- League: American West Hockey League
- Sport: Ice hockey
- Duration: September 30, 2011 – March 10, 2012
- Games: 144
- Teams: 6
- Total attendance: 94,968
- Average attendance: 659

Regular Season
- Season champions: Missoula Maulers (1st)

Lewis & Clark Cup
- Champions: Helena Bighorns (1st)
- Runners-up: Missoula Maulers

AWHL seasons
- 2012–13 →

= 2011–12 AWHL season =

The 2011–12 AWHL season was the first season for the newly formed American West Hockey League. The AWHL was formed in the summer of 2011 by teams breaking away from the Northern Pacific Hockey League (NorPac). The league shared a similar area as the former America West Hockey League that merged into the North American Hockey League in 2003. Bozeman, Billings, Great Falls, and Helena all had teams in the old AWHL.

==Regular season==

| Place | Team | GP | W | L | OTL1 | OTL2 | SOL | GF | GA | Pts |
|---|---|---|---|---|---|---|---|---|---|---|
| 1 | Missoula Maulers | 48 | 41 | 6 | 0 | 0 | 1 | 253 | 102 | 83 |
| 2 | Helena Bighorns | 48 | 39 | 6 | 1 | 1 | 1 | 279 | 85 | 79 |
| 3 | Billings Bulls | 48 | 26 | 17 | 3 | 1 | 1 | 202 | 187 | 53 |
| 4 | Gillette Wild | 48 | 23 | 23 | 0 | 2 | 0 | 196 | 218 | 46 |
| 5 | Bozeman Icedogs | 48 | 14 | 34 | 0 | 0 | 0 | 131 | 207 | 28 |
| 6 | Great Falls Americans | 48 | 1 | 46 | 1 | 0 | 0 | 97 | 359 | 2 |

==Playoffs==

===AWHL semifinals===
Missoula defeated Gillette in six games and Helena defeated Billings in five games to advance to the AWHL championship.

===AWHL championship===
Helena swept Missoula in four games in the AWHL championship to earn the first American West Hockey League championship.

==USA Hockey Tier III Junior National Championship==
The Helena Bighorns, Missoula Maulers, and Billings Bulls won the right to represent the AWHL at the 2012 USA Hockey Tier III Junior National Tournament.
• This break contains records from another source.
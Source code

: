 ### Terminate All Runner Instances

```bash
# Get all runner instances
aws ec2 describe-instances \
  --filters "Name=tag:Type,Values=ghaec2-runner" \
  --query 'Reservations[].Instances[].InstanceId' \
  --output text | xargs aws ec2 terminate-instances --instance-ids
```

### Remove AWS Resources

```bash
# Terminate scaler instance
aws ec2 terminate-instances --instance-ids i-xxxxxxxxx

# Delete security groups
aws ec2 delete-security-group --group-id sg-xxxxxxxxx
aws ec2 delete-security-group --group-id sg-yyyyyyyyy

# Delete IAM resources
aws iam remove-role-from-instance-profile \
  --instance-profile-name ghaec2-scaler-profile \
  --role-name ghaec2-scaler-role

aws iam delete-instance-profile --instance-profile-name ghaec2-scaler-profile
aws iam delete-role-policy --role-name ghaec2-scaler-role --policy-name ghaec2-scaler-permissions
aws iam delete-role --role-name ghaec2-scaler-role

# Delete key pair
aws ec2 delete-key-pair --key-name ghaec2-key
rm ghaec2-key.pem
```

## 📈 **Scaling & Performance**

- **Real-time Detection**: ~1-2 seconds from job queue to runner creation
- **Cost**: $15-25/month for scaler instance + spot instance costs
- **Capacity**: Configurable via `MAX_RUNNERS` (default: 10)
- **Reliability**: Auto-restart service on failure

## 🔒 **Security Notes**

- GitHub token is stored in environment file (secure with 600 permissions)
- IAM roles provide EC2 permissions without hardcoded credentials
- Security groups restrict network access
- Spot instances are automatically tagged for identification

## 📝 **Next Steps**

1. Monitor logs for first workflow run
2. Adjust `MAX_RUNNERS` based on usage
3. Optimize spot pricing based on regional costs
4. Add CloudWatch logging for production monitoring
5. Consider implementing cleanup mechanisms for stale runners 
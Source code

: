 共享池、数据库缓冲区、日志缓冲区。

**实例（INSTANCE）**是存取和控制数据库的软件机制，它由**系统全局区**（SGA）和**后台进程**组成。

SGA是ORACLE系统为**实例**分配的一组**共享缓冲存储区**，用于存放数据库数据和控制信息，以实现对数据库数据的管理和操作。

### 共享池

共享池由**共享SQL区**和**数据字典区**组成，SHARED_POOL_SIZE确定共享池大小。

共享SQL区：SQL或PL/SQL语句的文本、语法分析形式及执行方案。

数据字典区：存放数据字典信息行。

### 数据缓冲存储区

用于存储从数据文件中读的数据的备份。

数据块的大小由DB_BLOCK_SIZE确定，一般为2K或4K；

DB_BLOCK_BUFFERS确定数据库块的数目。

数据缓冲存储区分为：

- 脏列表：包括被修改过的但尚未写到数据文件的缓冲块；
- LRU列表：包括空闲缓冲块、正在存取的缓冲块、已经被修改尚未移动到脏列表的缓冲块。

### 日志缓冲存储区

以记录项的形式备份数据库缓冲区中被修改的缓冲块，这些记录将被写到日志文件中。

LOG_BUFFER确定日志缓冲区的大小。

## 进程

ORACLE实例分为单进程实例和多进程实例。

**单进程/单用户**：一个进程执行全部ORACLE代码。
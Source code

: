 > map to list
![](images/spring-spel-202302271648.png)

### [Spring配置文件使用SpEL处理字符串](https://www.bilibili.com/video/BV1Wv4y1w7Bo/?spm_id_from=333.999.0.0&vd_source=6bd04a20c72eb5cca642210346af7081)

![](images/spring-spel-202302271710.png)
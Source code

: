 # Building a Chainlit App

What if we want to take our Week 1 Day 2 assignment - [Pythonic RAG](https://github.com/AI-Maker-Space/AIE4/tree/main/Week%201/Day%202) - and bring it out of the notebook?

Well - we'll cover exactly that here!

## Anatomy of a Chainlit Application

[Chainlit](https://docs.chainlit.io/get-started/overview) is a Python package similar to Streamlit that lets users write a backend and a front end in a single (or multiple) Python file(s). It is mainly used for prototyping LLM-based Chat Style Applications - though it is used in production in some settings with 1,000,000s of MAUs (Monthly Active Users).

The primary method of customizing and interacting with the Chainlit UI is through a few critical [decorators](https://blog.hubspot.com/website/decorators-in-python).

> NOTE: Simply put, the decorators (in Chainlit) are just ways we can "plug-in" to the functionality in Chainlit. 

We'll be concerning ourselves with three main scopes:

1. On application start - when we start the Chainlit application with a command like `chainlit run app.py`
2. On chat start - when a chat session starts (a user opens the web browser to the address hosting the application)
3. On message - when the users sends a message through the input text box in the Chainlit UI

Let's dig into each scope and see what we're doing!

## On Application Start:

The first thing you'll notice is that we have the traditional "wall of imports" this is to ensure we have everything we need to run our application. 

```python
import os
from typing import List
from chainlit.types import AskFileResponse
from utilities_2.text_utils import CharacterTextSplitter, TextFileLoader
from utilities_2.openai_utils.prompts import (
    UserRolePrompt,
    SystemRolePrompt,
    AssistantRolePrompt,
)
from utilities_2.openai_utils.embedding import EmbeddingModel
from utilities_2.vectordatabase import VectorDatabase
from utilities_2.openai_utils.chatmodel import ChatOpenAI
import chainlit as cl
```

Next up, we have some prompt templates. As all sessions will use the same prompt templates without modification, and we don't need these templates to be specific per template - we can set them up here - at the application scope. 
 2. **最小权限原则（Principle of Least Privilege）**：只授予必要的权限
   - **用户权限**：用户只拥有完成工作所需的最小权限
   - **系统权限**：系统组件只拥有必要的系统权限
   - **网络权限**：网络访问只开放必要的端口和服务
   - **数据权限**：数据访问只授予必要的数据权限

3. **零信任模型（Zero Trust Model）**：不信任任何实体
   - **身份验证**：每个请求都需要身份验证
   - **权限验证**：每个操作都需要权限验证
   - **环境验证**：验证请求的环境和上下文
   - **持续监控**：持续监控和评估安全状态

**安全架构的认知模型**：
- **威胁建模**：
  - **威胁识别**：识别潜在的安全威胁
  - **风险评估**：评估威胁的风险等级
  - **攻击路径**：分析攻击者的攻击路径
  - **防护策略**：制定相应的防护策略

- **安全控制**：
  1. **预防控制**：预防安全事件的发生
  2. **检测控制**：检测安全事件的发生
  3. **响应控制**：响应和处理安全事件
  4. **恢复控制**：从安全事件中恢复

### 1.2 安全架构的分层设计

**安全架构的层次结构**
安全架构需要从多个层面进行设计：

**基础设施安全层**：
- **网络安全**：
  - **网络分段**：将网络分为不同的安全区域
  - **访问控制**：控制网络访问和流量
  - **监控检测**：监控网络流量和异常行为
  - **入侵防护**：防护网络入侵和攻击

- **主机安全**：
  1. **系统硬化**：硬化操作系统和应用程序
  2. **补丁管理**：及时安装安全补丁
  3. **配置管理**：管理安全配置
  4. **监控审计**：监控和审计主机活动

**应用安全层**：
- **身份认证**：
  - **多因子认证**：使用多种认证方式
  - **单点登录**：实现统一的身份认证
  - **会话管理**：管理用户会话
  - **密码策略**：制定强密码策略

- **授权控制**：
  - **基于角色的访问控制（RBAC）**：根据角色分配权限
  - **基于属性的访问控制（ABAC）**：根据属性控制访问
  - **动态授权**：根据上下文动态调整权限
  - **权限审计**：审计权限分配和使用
Each team played three games in their pool, with the winners of each pool advancing to the national semifinals.

Helena won two games and lost one in pool play and did not advance to the semifinals. Missoula won two games and lost one in pool play and did not advance to the semifinals. Billings won all three games in their pool and advanced to the semifinals. They lost their semifinal game 4–2 to the eventual national champion Atlanta Jr. Knights of the EJHL South.